* [Rendered images with source text]
· · · · ·
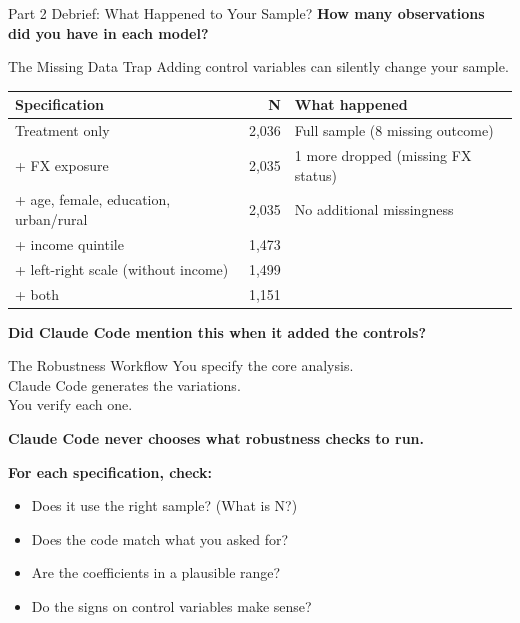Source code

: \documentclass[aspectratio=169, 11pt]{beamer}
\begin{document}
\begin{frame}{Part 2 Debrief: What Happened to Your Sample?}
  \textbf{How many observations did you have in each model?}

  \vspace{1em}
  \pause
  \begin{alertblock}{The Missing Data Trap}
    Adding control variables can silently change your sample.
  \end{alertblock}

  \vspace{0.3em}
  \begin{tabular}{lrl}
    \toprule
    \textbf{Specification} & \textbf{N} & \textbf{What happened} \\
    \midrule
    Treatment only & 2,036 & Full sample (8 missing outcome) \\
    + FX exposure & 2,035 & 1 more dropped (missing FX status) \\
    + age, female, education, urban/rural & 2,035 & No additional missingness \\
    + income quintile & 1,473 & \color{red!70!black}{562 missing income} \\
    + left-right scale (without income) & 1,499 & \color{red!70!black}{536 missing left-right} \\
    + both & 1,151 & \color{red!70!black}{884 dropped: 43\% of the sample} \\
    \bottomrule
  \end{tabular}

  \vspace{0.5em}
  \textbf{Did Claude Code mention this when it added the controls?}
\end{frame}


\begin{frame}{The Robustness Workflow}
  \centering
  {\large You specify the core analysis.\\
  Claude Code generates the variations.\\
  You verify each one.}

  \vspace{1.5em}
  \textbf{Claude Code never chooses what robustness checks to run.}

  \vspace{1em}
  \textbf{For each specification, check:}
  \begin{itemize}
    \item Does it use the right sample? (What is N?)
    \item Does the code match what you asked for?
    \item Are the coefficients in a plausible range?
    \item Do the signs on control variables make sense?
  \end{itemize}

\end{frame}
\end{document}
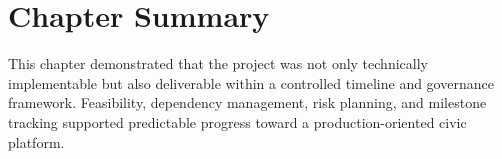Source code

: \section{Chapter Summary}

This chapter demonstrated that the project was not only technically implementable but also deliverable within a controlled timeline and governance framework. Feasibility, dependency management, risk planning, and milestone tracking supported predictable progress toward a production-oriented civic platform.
· · · · ·
* [What this task involves] Please, without any pictures, print each entry exactly.

* [Exercise response]
Source code

: \documentclass[aspectratio=169, 11pt]{beamer}
\begin{document}
\begin{frame}{Part 2 Debrief: What Happened to Your Sample?}
  \textbf{How many observations did you have in each model?}

  \vspace{1em}
  \pause
  \begin{alertblock}{The Missing Data Trap}
    Adding control variables can silently change your sample.
  \end{alertblock}

  \vspace{0.3em}
  \begin{tabular}{lrl}
    \toprule
    \textbf{Specification} & \textbf{N} & \textbf{What happened} \\
    \midrule
    Treatment only & 2,036 & Full sample (8 missing outcome) \\
    + FX exposure & 2,035 & 1 more dropped (missing FX status) \\
    + age, female, education, urban/rural & 2,035 & No additional missingness \\
    + income quintile & 1,473 & \color{red!70!black}{562 missing income} \\
    + left-right scale (without income) & 1,499 & \color{red!70!black}{536 missing left-right} \\
    + both & 1,151 & \color{red!70!black}{884 dropped: 43\% of the sample} \\
    \bottomrule
  \end{tabular}

  \vspace{0.5em}
  \textbf{Did Claude Code mention this when it added the controls?}
\end{frame}


\begin{frame}{The Robustness Workflow}
  \centering
  {\large You specify the core analysis.\\
  Claude Code generates the variations.\\
  You verify each one.}

  \vspace{1.5em}
  \textbf{Claude Code never chooses what robustness checks to run.}

  \vspace{1em}
  \textbf{For each specification, check:}
  \begin{itemize}
    \item Does it use the right sample? (What is N?)
    \item Does the code match what you asked for?
    \item Are the coefficients in a plausible range?
    \item Do the signs on control variables make sense?
  \end{itemize}

\end{frame}
\end{document}
Source code

: \section{Chapter Summary}

This chapter demonstrated that the project was not only technically implementable but also deliverable within a controlled timeline and governance framework. Feasibility, dependency management, risk planning, and milestone tracking supported predictable progress toward a production-oriented civic platform.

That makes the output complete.